There’s truth in the idea that companies sometimes need to cut dead weight. High-performance cultures cannot survive when accountability disappears.
But too many executives are using “work harder” messaging as a substitute for actual leadership.
In many ways, this feels like the corporate version of hustle culture. It glorifies pressure, urgency, and output while ignoring the operational dysfunction that makes sustainable performance difficult in the first place.
If a company wants higher output, faster execution, and more ownership from employees, leadership also has a responsibility to provide:
- Functional systems
- Clear communication channels
- Efficient processes
- Proper training
- Modern tools and software
- Alignment between departments
You cannot demand elite performance from employees while forcing them to work inside broken systems.

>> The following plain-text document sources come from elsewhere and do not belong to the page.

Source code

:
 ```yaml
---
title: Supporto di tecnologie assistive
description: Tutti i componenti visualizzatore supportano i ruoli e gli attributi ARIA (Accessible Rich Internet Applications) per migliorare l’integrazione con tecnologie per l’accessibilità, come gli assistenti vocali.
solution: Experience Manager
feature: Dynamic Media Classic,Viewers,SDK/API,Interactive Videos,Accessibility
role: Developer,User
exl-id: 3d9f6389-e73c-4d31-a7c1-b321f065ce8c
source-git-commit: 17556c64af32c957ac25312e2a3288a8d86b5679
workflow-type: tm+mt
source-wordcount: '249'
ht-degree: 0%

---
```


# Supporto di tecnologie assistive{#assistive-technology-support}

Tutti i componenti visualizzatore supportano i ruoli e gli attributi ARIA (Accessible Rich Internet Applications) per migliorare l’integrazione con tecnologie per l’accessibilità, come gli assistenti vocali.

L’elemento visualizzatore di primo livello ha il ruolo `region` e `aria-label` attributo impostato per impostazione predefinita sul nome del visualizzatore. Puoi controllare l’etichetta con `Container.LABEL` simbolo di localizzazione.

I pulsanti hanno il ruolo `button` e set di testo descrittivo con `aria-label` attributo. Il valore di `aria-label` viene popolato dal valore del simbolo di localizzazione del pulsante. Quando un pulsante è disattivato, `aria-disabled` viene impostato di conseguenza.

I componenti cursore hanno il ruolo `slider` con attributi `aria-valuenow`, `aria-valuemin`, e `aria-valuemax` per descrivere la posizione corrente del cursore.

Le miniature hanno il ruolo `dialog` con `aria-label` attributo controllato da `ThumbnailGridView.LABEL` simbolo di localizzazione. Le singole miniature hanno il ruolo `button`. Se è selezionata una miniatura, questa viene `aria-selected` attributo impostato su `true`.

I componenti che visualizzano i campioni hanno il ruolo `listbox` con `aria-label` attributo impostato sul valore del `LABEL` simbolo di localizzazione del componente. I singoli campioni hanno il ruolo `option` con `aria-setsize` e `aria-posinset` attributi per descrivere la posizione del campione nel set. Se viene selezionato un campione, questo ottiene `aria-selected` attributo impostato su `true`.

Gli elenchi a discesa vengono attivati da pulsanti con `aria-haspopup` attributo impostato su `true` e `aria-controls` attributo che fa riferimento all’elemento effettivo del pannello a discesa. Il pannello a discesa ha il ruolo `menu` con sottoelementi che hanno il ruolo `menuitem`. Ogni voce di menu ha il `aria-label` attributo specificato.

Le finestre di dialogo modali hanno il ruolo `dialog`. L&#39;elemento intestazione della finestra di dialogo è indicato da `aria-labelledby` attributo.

What concerns me about this trend is that some organizations are treating every employee like an underperformer instead of identifying and developing the people already carrying the company forward.
The future intrapreneurs, the natural leaders (and many time defacto) inside organizations, are often the ones most frustrated by inefficiency. They want to produce more, they want ownership; but, eventually they burn out when bureaucracy, outdated systems, and communication breakdowns constantly get in the way.
Strong leadership is not just identifying who to cut; more importantly, it’s identifying who to invest in.
The companies that win long term will not simply be the most “ruthless.” They’ll be the ones that combine accountability with operational excellence, strong leadership, and employee enablement.
Pressure without support eventually creates disengagement, even among top performers.